For taking the trouble to create linkages between entrepreneurs and venture capitalists through the Internet, you are likely to end up being rewarded very handsomely. So the whole thing is worth the trouble.
Computers play a central role in today’s businesses. As a consequence, in majority of business organizations, the IT department (which is in charge of computers) plays a very central role. People in other departments have to be well linked to the IT department, to ensure that the IT problems they encounter are resolved quickly, in order to enhance efficiency at work.

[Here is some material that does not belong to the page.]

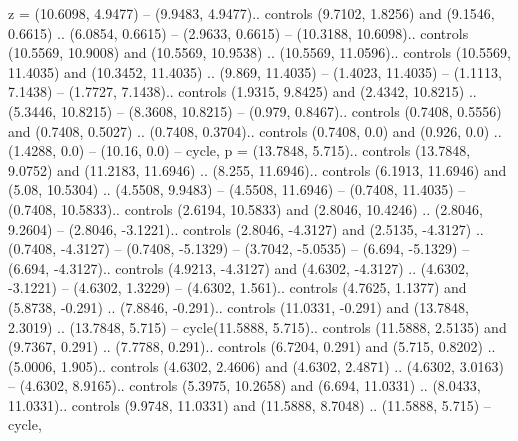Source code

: {z} = {(10.6098, 4.9477) -- (9.9483, 4.9477).. controls (9.7102, 1.8256) and (9.1546, 0.6615) .. (6.0854, 0.6615) -- (2.9633, 0.6615) -- (10.3188, 10.6098).. controls (10.5569, 10.9008) and (10.5569, 10.9538) .. (10.5569, 11.0596).. controls (10.5569, 11.4035) and (10.3452, 11.4035) .. (9.869, 11.4035) -- (1.4023, 11.4035) -- (1.1113, 7.1438) -- (1.7727, 7.1438).. controls (1.9315, 9.8425) and (2.4342, 10.8215) .. (5.3446, 10.8215) -- (8.3608, 10.8215) -- (0.979, 0.8467).. controls (0.7408, 0.5556) and (0.7408, 0.5027) .. (0.7408, 0.3704).. controls (0.7408, 0.0) and (0.926, 0.0) .. (1.4288, 0.0) -- (10.16, 0.0) -- cycle},
{p} = {(13.7848, 5.715).. controls (13.7848, 9.0752) and (11.2183, 11.6946) .. (8.255, 11.6946).. controls (6.1913, 11.6946) and (5.08, 10.5304) .. (4.5508, 9.9483) -- (4.5508, 11.6946) -- (0.7408, 11.4035) -- (0.7408, 10.5833).. controls (2.6194, 10.5833) and (2.8046, 10.4246) .. (2.8046, 9.2604) -- (2.8046, -3.1221).. controls (2.8046, -4.3127) and (2.5135, -4.3127) .. (0.7408, -4.3127) -- (0.7408, -5.1329) -- (3.7042, -5.0535) -- (6.694, -5.1329) -- (6.694, -4.3127).. controls (4.9213, -4.3127) and (4.6302, -4.3127) .. (4.6302, -3.1221) -- (4.6302, 1.3229) -- (4.6302, 1.561).. controls (4.7625, 1.1377) and (5.8738, -0.291) .. (7.8846, -0.291).. controls (11.0331, -0.291) and (13.7848, 2.3019) .. (13.7848, 5.715) -- cycle(11.5888, 5.715).. controls (11.5888, 2.5135) and (9.7367, 0.291) .. (7.7788, 0.291).. controls (6.7204, 0.291) and (5.715, 0.8202) .. (5.0006, 1.905).. controls (4.6302, 2.4606) and (4.6302, 2.4871) .. (4.6302, 3.0163) -- (4.6302, 8.9165).. controls (5.3975, 10.2658) and (6.694, 11.0331) .. (8.0433, 11.0331).. controls (9.9748, 11.0331) and (11.5888, 8.7048) .. (11.5888, 5.715) -- cycle},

One way to create linkages between the IT department and staff in other departments is by setting up a phone number which anyone within the organization who encounters an IT problem can call. This is the most commonly used model, and it works well in small organizations where the offices of the IT department are within a walking distance from the offices of the other departments.
Another way to create linkage between the IT department and staff in other departments is by setting up a mechanism for the people in the IT department to be able to provide IT support remotely. This is possible using the sort of technology that is deployed at a site like www.logmeinrescue.com: that being the remote support technology. In big organizations such as the United States department of agriculture, this model would make a lot of sense.
If you are involved in the manufacture of vacuum cleaners for export, then one of the most important tasks for you will be that of packaging the machines in readiness for export.
The first step in the process of packaging vacuum cleaners in readiness for export is the one where you effectively wrap them in protective packaging. The idea is to avoid a situation where the vacuum cleaners are so badly knocked about in the course of transportation (say, in turbulent seas) that they develop technical problems even before they arrive at the intended markets.
The second step in the process of packaging vacuum cleaners in readiness for export is the one where you put them in appropriately branded and labeled cartons/boxes. If, for instance, you want them to be perceived as being the best hard floor vacuum cleaners, this should come out clearly from the branding. The packaging should also be well labeled, to indicate the intended final destination for the vacuum cleaners.
The third step in the process of packaging vacuum cleaners in readiness for export is the one where you put them in shipping containers. Nowadays, this is essential, especially if you are to transport the vacuum cleaners by sea, using global shipping agencies like Maersk and others like it.